◆ ASSIGNED TASK: Using the records below, report how many lines hold "string", with no extra text.

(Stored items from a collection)

= = = = =

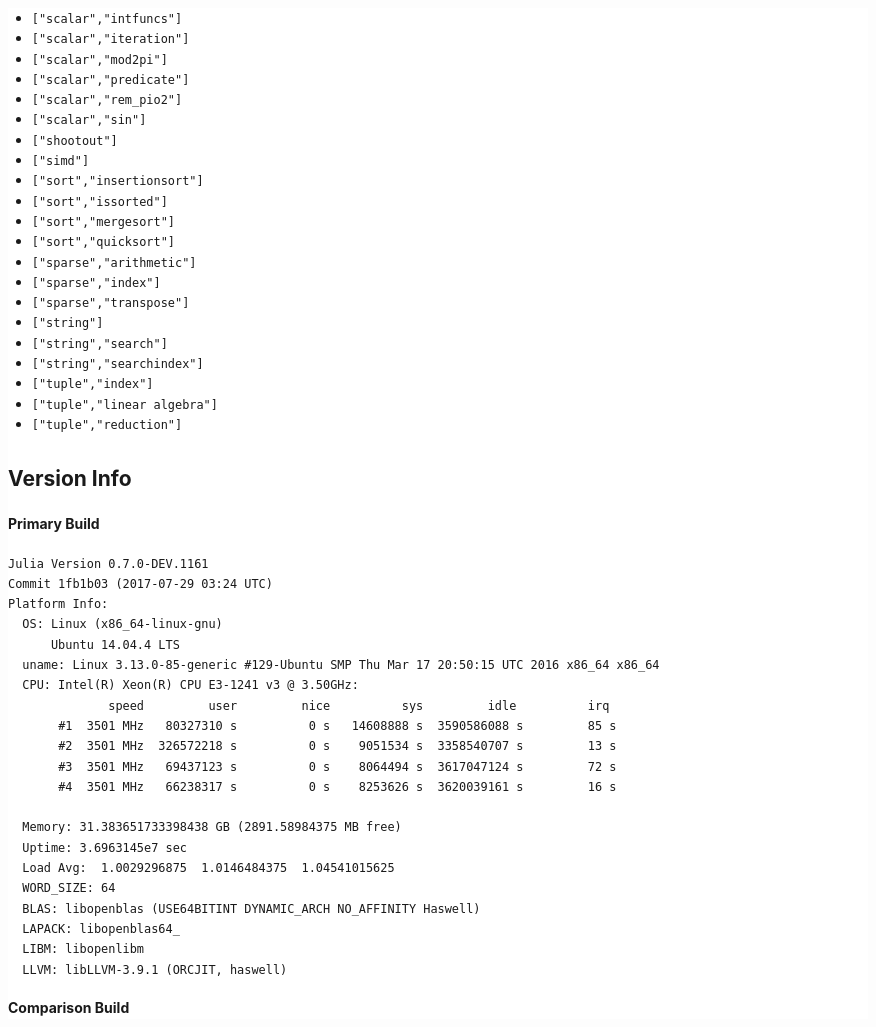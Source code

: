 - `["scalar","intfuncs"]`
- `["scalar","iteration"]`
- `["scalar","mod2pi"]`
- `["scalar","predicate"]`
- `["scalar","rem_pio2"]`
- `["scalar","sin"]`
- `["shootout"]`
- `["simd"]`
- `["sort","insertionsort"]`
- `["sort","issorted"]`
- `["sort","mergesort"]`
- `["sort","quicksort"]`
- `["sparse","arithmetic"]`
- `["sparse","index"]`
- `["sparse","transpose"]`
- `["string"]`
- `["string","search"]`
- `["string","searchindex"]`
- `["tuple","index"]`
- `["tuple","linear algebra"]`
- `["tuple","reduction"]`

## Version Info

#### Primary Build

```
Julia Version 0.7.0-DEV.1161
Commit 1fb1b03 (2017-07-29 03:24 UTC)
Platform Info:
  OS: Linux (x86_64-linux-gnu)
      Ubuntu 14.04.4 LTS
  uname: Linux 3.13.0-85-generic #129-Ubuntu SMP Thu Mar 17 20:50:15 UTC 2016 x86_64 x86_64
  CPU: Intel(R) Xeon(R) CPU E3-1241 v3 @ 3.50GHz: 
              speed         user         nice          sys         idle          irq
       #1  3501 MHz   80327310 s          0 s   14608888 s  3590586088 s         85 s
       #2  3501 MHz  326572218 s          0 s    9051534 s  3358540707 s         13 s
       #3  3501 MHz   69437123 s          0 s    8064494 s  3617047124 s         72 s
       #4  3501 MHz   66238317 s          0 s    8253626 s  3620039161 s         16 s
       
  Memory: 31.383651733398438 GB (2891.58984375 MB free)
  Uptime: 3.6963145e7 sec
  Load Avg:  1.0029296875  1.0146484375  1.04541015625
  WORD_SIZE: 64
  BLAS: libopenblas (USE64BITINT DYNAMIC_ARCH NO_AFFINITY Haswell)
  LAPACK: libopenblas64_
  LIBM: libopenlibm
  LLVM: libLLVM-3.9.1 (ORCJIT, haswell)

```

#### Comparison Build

= = = = =

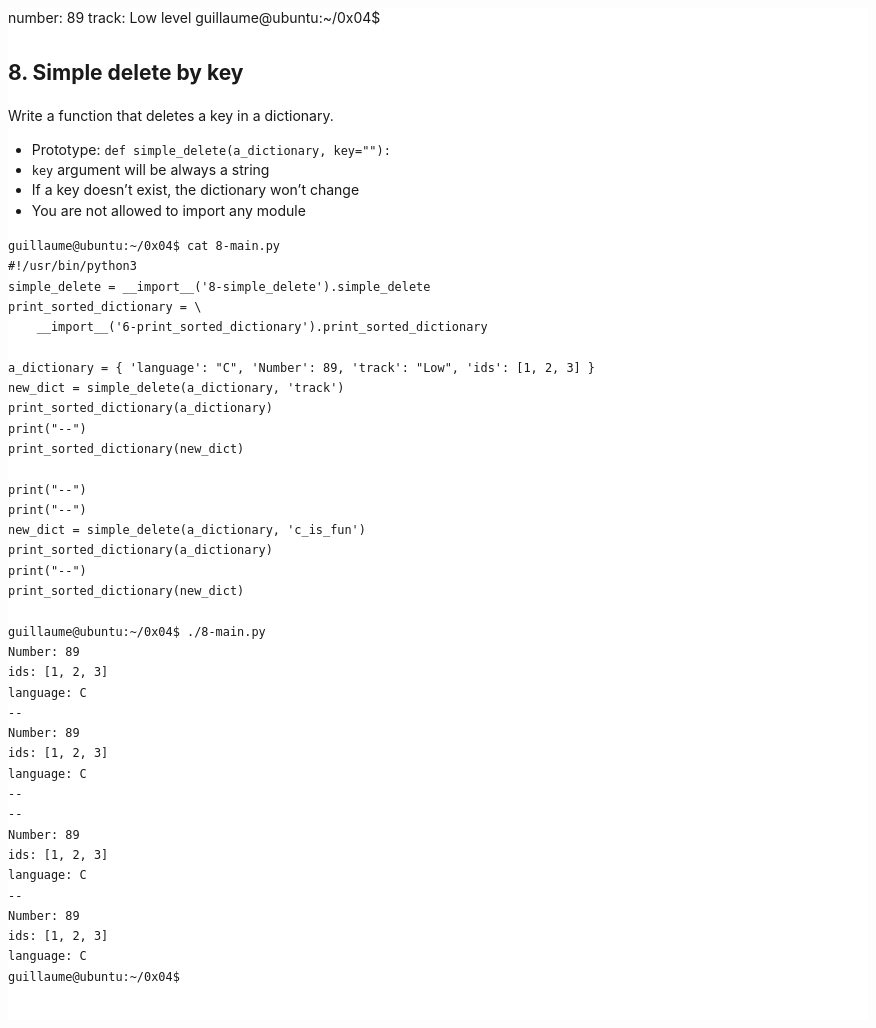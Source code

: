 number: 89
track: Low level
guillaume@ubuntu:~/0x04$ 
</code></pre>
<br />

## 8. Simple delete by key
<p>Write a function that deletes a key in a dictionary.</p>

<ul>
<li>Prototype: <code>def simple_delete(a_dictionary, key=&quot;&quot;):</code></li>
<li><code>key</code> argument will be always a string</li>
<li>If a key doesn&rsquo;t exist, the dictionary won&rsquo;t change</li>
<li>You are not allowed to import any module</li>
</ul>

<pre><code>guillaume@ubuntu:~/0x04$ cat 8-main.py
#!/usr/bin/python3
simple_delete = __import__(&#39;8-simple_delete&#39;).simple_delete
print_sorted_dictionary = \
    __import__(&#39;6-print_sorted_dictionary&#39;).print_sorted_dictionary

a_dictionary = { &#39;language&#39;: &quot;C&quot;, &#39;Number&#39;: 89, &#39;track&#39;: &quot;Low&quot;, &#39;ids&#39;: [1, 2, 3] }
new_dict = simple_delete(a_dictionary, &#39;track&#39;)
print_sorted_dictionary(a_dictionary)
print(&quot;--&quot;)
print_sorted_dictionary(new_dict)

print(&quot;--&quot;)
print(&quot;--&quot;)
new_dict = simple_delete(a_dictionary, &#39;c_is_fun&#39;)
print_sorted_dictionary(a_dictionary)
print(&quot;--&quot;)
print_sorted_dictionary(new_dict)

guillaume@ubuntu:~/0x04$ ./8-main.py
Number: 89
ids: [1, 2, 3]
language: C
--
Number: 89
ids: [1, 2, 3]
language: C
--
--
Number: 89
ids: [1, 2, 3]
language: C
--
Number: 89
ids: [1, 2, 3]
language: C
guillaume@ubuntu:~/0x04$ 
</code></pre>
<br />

= = = = =

◆ ANSWER TO THE EXERCISE: 4